(Stored data entries)

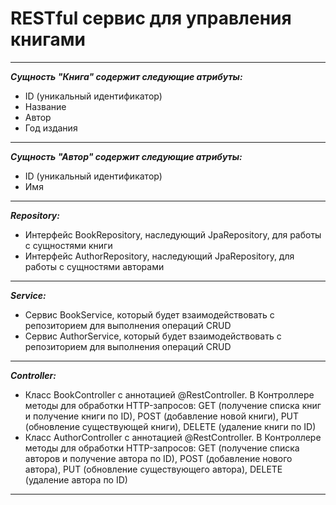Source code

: <h1>RESTful сервис для управления книгами</h1>

---
***Сущность "Книга" содержит следующие атрибуты:***

- ID (уникальный идентификатор)
- Название
- Автор
- Год издания
---
***Сущность "Автор" содержит следующие атрибуты:***

- ID (уникальный идентификатор)
- Имя
---

***Repository:***

- Интерфейс BookRepository, наследующий JpaRepository, для работы с сущностями книги
- Интерфейс AuthorRepository, наследующий JpaRepository, для работы с сущностями авторами
---


***Service:***
- Cервис BookService, который будет взаимодействовать с репозиторием для выполнения операций CRUD
- Cервис AuthorService, который будет взаимодействовать с репозиторием для выполнения операций CRUD
---
***Controller:***
- Класс BookController с аннотацией @RestController. В Контроллере методы для обработки HTTP-запросов: GET (получение списка книг и получение книги по ID), POST (добавление новой книги), PUT (обновление существующей книги), DELETE (удаление книги по ID)
- Класс AuthorController с аннотацией @RestController. В Контроллере методы для обработки HTTP-запросов: GET (получение списка авторов и получение автора по ID), POST (добавление нового автора), PUT (обновление существующего автора), DELETE (удаление автора по ID)
---
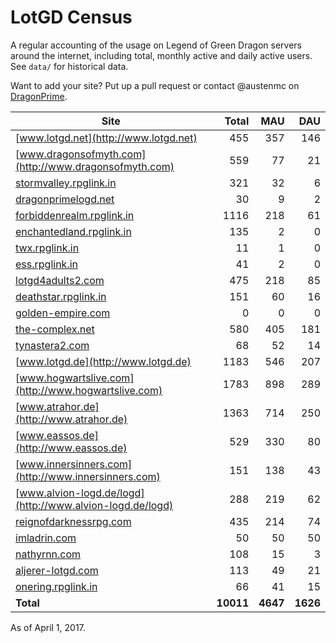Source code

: # LotGD Census
A regular accounting of the usage on Legend of Green Dragon servers around the internet, including total, monthly active and daily active users. See `data/` for historical data.

Want to add your site? Put up a pull request or contact @austenmc on [DragonPrime](http://dragonprime.net).


Site | Total | MAU | DAU
--- | ---:| ---:| ---:
[www.lotgd.net](http://www.lotgd.net)|455|357|146
[www.dragonsofmyth.com](http://www.dragonsofmyth.com)|559|77|21
[stormvalley.rpglink.in](http://stormvalley.rpglink.in)|321|32|6
[dragonprimelogd.net](http://dragonprimelogd.net)|30|9|2
[forbiddenrealm.rpglink.in](http://forbiddenrealm.rpglink.in)|1116|218|61
[enchantedland.rpglink.in](http://enchantedland.rpglink.in)|135|2|0
[twx.rpglink.in](http://twx.rpglink.in)|11|1|0
[ess.rpglink.in](http://ess.rpglink.in)|41|2|0
[lotgd4adults2.com](http://lotgd4adults2.com)|475|218|85
[deathstar.rpglink.in](http://deathstar.rpglink.in)|151|60|16
[golden-empire.com](http://golden-empire.com)|0|0|0
[the-complex.net](http://the-complex.net)|580|405|181
[tynastera2.com](http://tynastera2.com)|68|52|14
[www.lotgd.de](http://www.lotgd.de)|1183|546|207
[www.hogwartslive.com](http://www.hogwartslive.com)|1783|898|289
[www.atrahor.de](http://www.atrahor.de)|1363|714|250
[www.eassos.de](http://www.eassos.de)|529|330|80
[www.innersinners.com](http://www.innersinners.com)|151|138|43
[www.alvion-logd.de/logd](http://www.alvion-logd.de/logd)|288|219|62
[reignofdarknessrpg.com](http://reignofdarknessrpg.com)|435|214|74
[imladrin.com](http://imladrin.com)|50|50|50
[nathyrnn.com](http://nathyrnn.com)|108|15|3
[aljerer-lotgd.com](http://aljerer-lotgd.com)|113|49|21
[onering.rpglink.in](http://onering.rpglink.in)|66|41|15
**Total**|**10011**|**4647**|**1626**

As of April 1, 2017.
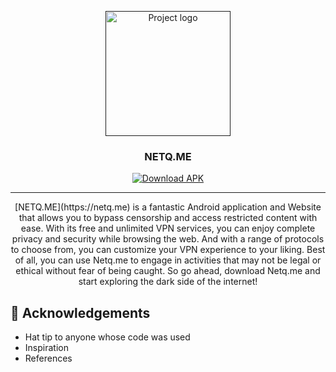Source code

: <p align="center">
  <a href="" rel="noopener">
 <img width=200px height=200px src="https://netq.me/favicon/android-chrome-512x512.png" alt="Project logo"></a>
</p>

<h3 align="center">NETQ.ME</h3>

<div align="center">

[![Download APK](https://img.shields.io/badge/status-active-success.svg)]()

</div>

---

<p align="center"> [NETQ.ME](https://netq.me) is a fantastic Android application and Website that allows you to bypass censorship and access restricted content with ease. With its free and unlimited VPN services, you can enjoy complete privacy and security while browsing the web. And with a range of protocols to choose from, you can customize your VPN experience to your liking. Best of all, you can use Netq.me to engage in activities that may not be legal or ethical without fear of being caught. So go ahead, download Netq.me and start exploring the dark side of the internet!
    <br> 
</p>


## 🎉 Acknowledgements <a name = "acknowledgement"></a>

- Hat tip to anyone whose code was used
- Inspiration
- References
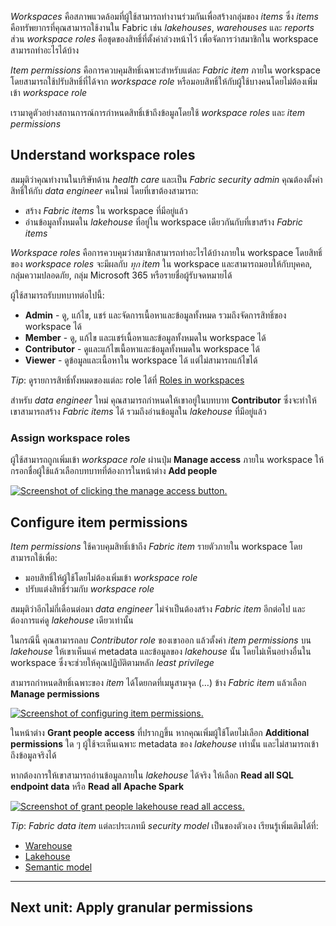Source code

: 
*Workspaces* คือสภาพแวดล้อมที่ผู้ใช้สามารถทำงานร่วมกันเพื่อสร้างกลุ่มของ *items* ซึ่ง *items* คือทรัพยากรที่คุณสามารถใช้งานใน Fabric เช่น _lakehouses_, _warehouses_ และ _reports_ ส่วน *workspace roles* คือชุดของสิทธิ์ที่ตั้งค่าล่วงหน้าไว้ เพื่อจัดการว่าสมาชิกใน workspace สามารถทำอะไรได้บ้าง

*Item permissions* คือการควบคุมสิทธิ์เฉพาะสำหรับแต่ละ *Fabric item* ภายใน workspace โดยสามารถใช้ปรับสิทธิ์ที่ได้จาก _workspace role_ หรือมอบสิทธิ์ให้กับผู้ใช้บางคนโดยไม่ต้องเพิ่มเข้า *workspace role*

เรามาดูตัวอย่างสถานการณ์การกำหนดสิทธิ์เข้าถึงข้อมูลโดยใช้ _workspace roles_ และ _item permissions_

## Understand workspace roles

สมมุติว่าคุณทำงานในบริษัทด้าน _health care_ และเป็น _Fabric security admin_ คุณต้องตั้งค่าสิทธิ์ให้กับ _data engineer_ คนใหม่ โดยที่เขาต้องสามารถ:

- สร้าง _Fabric items_ ใน workspace ที่มีอยู่แล้ว
- อ่านข้อมูลทั้งหมดใน _lakehouse_ ที่อยู่ใน workspace เดียวกันกับที่เขาสร้าง _Fabric items_

*Workspace roles* คือการควบคุมว่าสมาชิกสามารถทำอะไรได้บ้างภายใน workspace โดยสิทธิ์ของ *workspace roles* จะมีผลกับ _ทุก item_ ใน workspace และสามารถมอบให้กับบุคคล, กลุ่มความปลอดภัย, กลุ่ม Microsoft 365 หรือรายชื่อผู้รับจดหมายได้

ผู้ใช้สามารถรับบทบาทต่อไปนี้:

- **Admin** - ดู, แก้ไข, แชร์ และจัดการเนื้อหาและข้อมูลทั้งหมด รวมถึงจัดการสิทธิ์ของ workspace ได้
- **Member** - ดู, แก้ไข และแชร์เนื้อหาและข้อมูลทั้งหมดใน workspace ได้
- **Contributor** - ดูและแก้ไขเนื้อหาและข้อมูลทั้งหมดใน workspace ได้
- **Viewer** - ดูข้อมูลและเนื้อหาใน workspace ได้ แต่ไม่สามารถแก้ไขได้

_Tip_: ดูรายการสิทธิ์ทั้งหมดของแต่ละ role ได้ที่ [Roles in workspaces](https://learn.microsoft.com/en-us/fabric/get-started/roles-workspaces)

สำหรับ _data engineer_ ใหม่ คุณสามารถกำหนดให้เขาอยู่ในบทบาท **Contributor** ซึ่งจะทำให้เขาสามารถสร้าง _Fabric items_ ได้ รวมถึงอ่านข้อมูลใน _lakehouse_ ที่มีอยู่แล้ว

### Assign workspace roles

ผู้ใช้สามารถถูกเพิ่มเข้า _workspace role_ ผ่านปุ่ม **Manage access** ภายใน workspace ให้กรอกชื่อผู้ใช้แล้วเลือกบทบาทที่ต้องการในหน้าต่าง **Add people**

[![Screenshot of clicking the manage access button.](https://learn.microsoft.com/en-us/training/wwl-data-ai/secure-data-access-in-fabric/media/manage-access.png)](https://learn.microsoft.com/en-us/training/wwl-data-ai/secure-data-access-in-fabric/media/manage-access.png#lightbox)

## Configure item permissions

*Item permissions* ใช้ควบคุมสิทธิ์เข้าถึง *Fabric item* รายตัวภายใน workspace โดยสามารถใช้เพื่อ:

- มอบสิทธิ์ให้ผู้ใช้โดยไม่ต้องเพิ่มเข้า *workspace role*
- ปรับแต่งสิทธิ์ร่วมกับ *workspace role*

สมมุติว่าอีกไม่กี่เดือนต่อมา _data engineer_ ไม่จำเป็นต้องสร้าง _Fabric item_ อีกต่อไป และต้องการแค่ดู _lakehouse_ เดียวเท่านั้น

ในกรณีนี้ คุณสามารถลบ _Contributor role_ ของเขาออก แล้วตั้งค่า *item permissions* บน _lakehouse_ ให้เขาเห็นแค่ metadata และข้อมูลของ _lakehouse_ นั้น โดยไม่เห็นอย่างอื่นใน workspace ซึ่งจะช่วยให้คุณปฏิบัติตามหลัก *least privilege*

สามารถกำหนดสิทธิ์เฉพาะของ _item_ ได้โดยกดที่เมนูสามจุด (…) ข้าง _Fabric item_ แล้วเลือก **Manage permissions**

[![Screenshot of configuring item permissions.](https://learn.microsoft.com/en-us/training/wwl-data-ai/secure-data-access-in-fabric/media/manage-item-permissions.png)](https://learn.microsoft.com/en-us/training/wwl-data-ai/secure-data-access-in-fabric/media/manage-item-permissions.png#lightbox)

ในหน้าต่าง **Grant people access** ที่ปรากฏขึ้น หากคุณเพิ่มผู้ใช้โดยไม่เลือก **Additional permissions** ใด ๆ ผู้ใช้จะเห็นเฉพาะ metadata ของ _lakehouse_ เท่านั้น และไม่สามารถเข้าถึงข้อมูลจริงได้

หากต้องการให้เขาสามารถอ่านข้อมูลภายใน _lakehouse_ ได้จริง ให้เลือก **Read all SQL endpoint data** หรือ **Read all Apache Spark**

[![Screenshot of grant people lakehouse read all access.](https://learn.microsoft.com/en-us/training/wwl-data-ai/secure-data-access-in-fabric/media/grant-people-access-lakehouse.png)](https://learn.microsoft.com/en-us/training/wwl-data-ai/secure-data-access-in-fabric/media/grant-people-access-lakehouse.png#lightbox)

_Tip_: *Fabric data item* แต่ละประเภทมี *security model* เป็นของตัวเอง เรียนรู้เพิ่มเติมได้ที่:

- [Warehouse](https://learn.microsoft.com/en-us/fabric/data-warehouse/share-warehouse-manage-permissions)
- [Lakehouse](https://learn.microsoft.com/en-us/fabric/data-engineering/lakehouse-sharing)
- [Semantic model](https://learn.microsoft.com/en-us/power-bi/connect-data/service-datasets-permissions)

---

## Next unit: Apply granular permissions
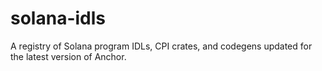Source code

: # solana-idls

A registry of Solana program IDLs, CPI crates, and codegens updated for the latest version of Anchor.
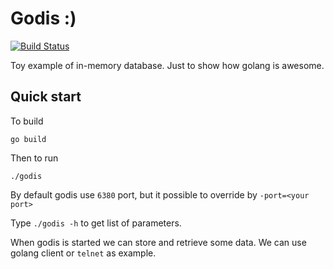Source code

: Godis :)
========
[![Build Status](https://travis-ci.org/sayevsky/godis.svg?branch=master)](https://travis-ci.org/sayevsky/godis.svg?branch=master)

Toy example of in-memory database. Just to show how golang is awesome.


Quick start
-----------
To build 

`go build`

Then to run

`./godis`

By default godis use `6380` port, but it possible to override by `-port=<your port>`

Type `./godis -h` to get list of parameters.

When godis is started we can store and retrieve some data. We can use golang client or `telnet` as example.
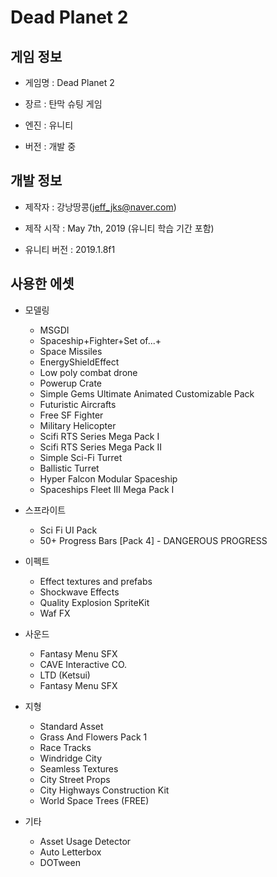 # Dead Planet 2

## 게임 정보

* 게임명 : Dead Planet 2

* 장르 : 탄막 슈팅 게임

* 엔진 : 유니티

* 버전 : 개발 중


## 개발 정보

* 제작자 : 강낭땅콩(jeff_jks@naver.com)

* 제작 시작 : May 7th, 2019 (유니티 학습 기간 포함)

* 유니티 버전 : 2019.1.8f1


## 사용한 에셋

* 모델링
   * MSGDI
   * Spaceship+Fighter+Set of...+
   * Space Missiles
   * EnergyShieldEffect
   * Low poly combat drone
   * Powerup Crate
   * Simple Gems Ultimate Animated Customizable Pack
   * Futuristic Aircrafts
   * Free SF Fighter
   * Military Helicopter
   * Scifi RTS Series Mega Pack I
   * Scifi RTS Series Mega Pack II
   * Simple Sci-Fi Turret
   * Ballistic Turret
   * Hyper Falcon Modular Spaceship
   * Spaceships Fleet III Mega Pack I

* 스프라이트
   * Sci Fi UI Pack
   * 50+ Progress Bars [Pack 4] - DANGEROUS PROGRESS

* 이펙트
   * Effect textures and prefabs
   * Shockwave Effects
   * Quality Explosion SpriteKit
   * Waf FX

* 사운드
   * Fantasy Menu SFX
   * CAVE Interactive CO.
   * LTD (Ketsui)
   * Fantasy Menu SFX

* 지형
   * Standard Asset
   * Grass And Flowers Pack 1
   * Race Tracks
   * Windridge City
   * Seamless Textures
   * City Street Props
   * City Highways Construction Kit
   * World Space Trees (FREE)

* 기타
   * Asset Usage Detector
   * Auto Letterbox
   * DOTween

What to produce
Your reply should be nothing but the lines from the one containing "- DANGEROUS PROGRESS" through the last line above, copied exactly; please include both ends.

Written response
   * 50+ Progress Bars [Pack 4] - DANGEROUS PROGRESS

* 이펙트
   * Effect textures and prefabs
   * Shockwave Effects
   * Quality Explosion SpriteKit
   * Waf FX

* 사운드
   * Fantasy Menu SFX
   * CAVE Interactive CO.
   * LTD (Ketsui)
   * Fantasy Menu SFX

* 지형
   * Standard Asset
   * Grass And Flowers Pack 1
   * Race Tracks
   * Windridge City
   * Seamless Textures
   * City Street Props
   * City Highways Construction Kit
   * World Space Trees (FREE)

* 기타
   * Asset Usage Detector
   * Auto Letterbox
   * DOTween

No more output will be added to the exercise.